Pictures aside, repeat the listing below exactly.

|---|

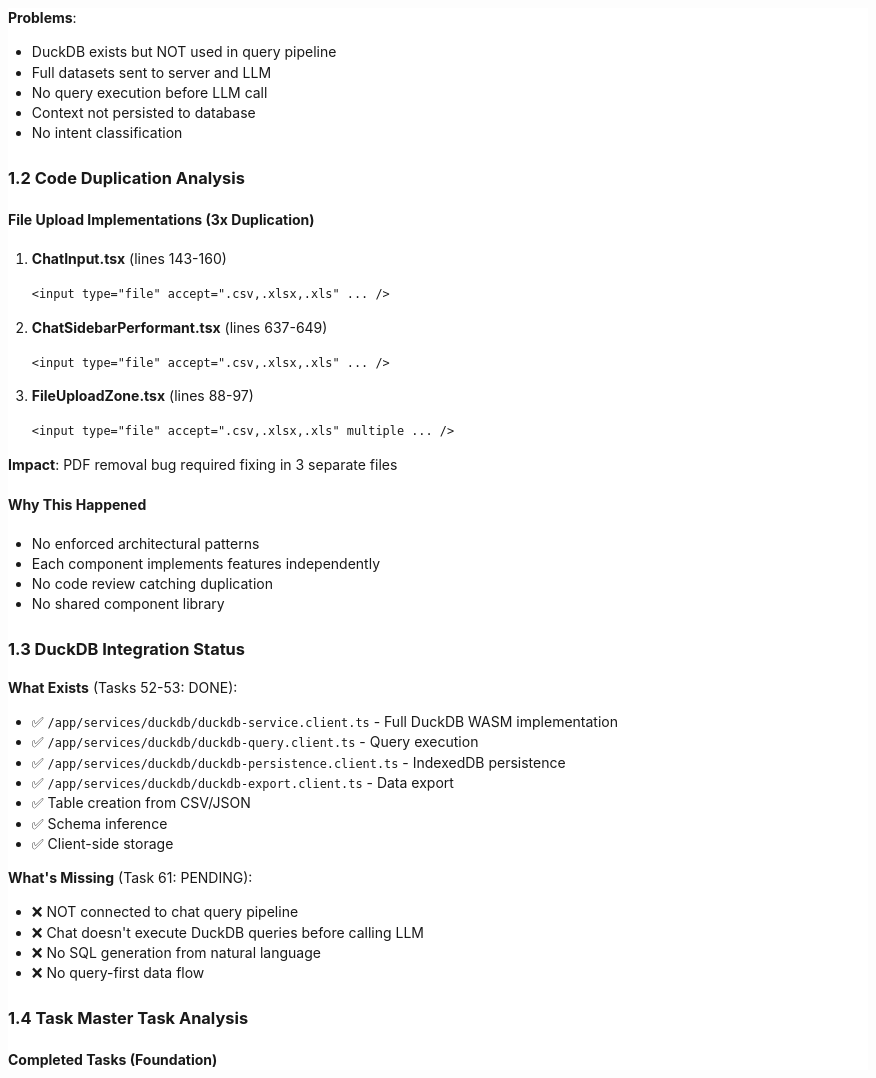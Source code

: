 **Problems**:
- DuckDB exists but NOT used in query pipeline
- Full datasets sent to server and LLM
- No query execution before LLM call
- Context not persisted to database
- No intent classification

### 1.2 Code Duplication Analysis

#### File Upload Implementations (3x Duplication)

1. **ChatInput.tsx** (lines 143-160)
   ```tsx
   <input type="file" accept=".csv,.xlsx,.xls" ... />
   ```

2. **ChatSidebarPerformant.tsx** (lines 637-649)
   ```tsx
   <input type="file" accept=".csv,.xlsx,.xls" ... />
   ```

3. **FileUploadZone.tsx** (lines 88-97)
   ```tsx
   <input type="file" accept=".csv,.xlsx,.xls" multiple ... />
   ```

**Impact**: PDF removal bug required fixing in 3 separate files

#### Why This Happened

- No enforced architectural patterns
- Each component implements features independently
- No code review catching duplication
- No shared component library

### 1.3 DuckDB Integration Status

**What Exists** (Tasks 52-53: DONE):
- ✅ `/app/services/duckdb/duckdb-service.client.ts` - Full DuckDB WASM implementation
- ✅ `/app/services/duckdb/duckdb-query.client.ts` - Query execution
- ✅ `/app/services/duckdb/duckdb-persistence.client.ts` - IndexedDB persistence
- ✅ `/app/services/duckdb/duckdb-export.client.ts` - Data export
- ✅ Table creation from CSV/JSON
- ✅ Schema inference
- ✅ Client-side storage

**What's Missing** (Task 61: PENDING):
- ❌ NOT connected to chat query pipeline
- ❌ Chat doesn't execute DuckDB queries before calling LLM
- ❌ No SQL generation from natural language
- ❌ No query-first data flow

### 1.4 Task Master Task Analysis

#### Completed Tasks (Foundation)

|---|

**Output for this task**
Source code

: **Problems**:
- DuckDB exists but NOT used in query pipeline
- Full datasets sent to server and LLM
- No query execution before LLM call
- Context not persisted to database
- No intent classification

### 1.2 Code Duplication Analysis

#### File Upload Implementations (3x Duplication)

1. **ChatInput.tsx** (lines 143-160)
   ```tsx
   <input type="file" accept=".csv,.xlsx,.xls" ... />
   ```

2. **ChatSidebarPerformant.tsx** (lines 637-649)
   ```tsx
   <input type="file" accept=".csv,.xlsx,.xls" ... />
   ```

3. **FileUploadZone.tsx** (lines 88-97)
   ```tsx
   <input type="file" accept=".csv,.xlsx,.xls" multiple ... />
   ```

**Impact**: PDF removal bug required fixing in 3 separate files

#### Why This Happened

- No enforced architectural patterns
- Each component implements features independently
- No code review catching duplication
- No shared component library

### 1.3 DuckDB Integration Status

**What Exists** (Tasks 52-53: DONE):
- ✅ `/app/services/duckdb/duckdb-service.client.ts` - Full DuckDB WASM implementation
- ✅ `/app/services/duckdb/duckdb-query.client.ts` - Query execution
- ✅ `/app/services/duckdb/duckdb-persistence.client.ts` - IndexedDB persistence
- ✅ `/app/services/duckdb/duckdb-export.client.ts` - Data export
- ✅ Table creation from CSV/JSON
- ✅ Schema inference
- ✅ Client-side storage

**What's Missing** (Task 61: PENDING):
- ❌ NOT connected to chat query pipeline
- ❌ Chat doesn't execute DuckDB queries before calling LLM
- ❌ No SQL generation from natural language
- ❌ No query-first data flow

### 1.4 Task Master Task Analysis

#### Completed Tasks (Foundation)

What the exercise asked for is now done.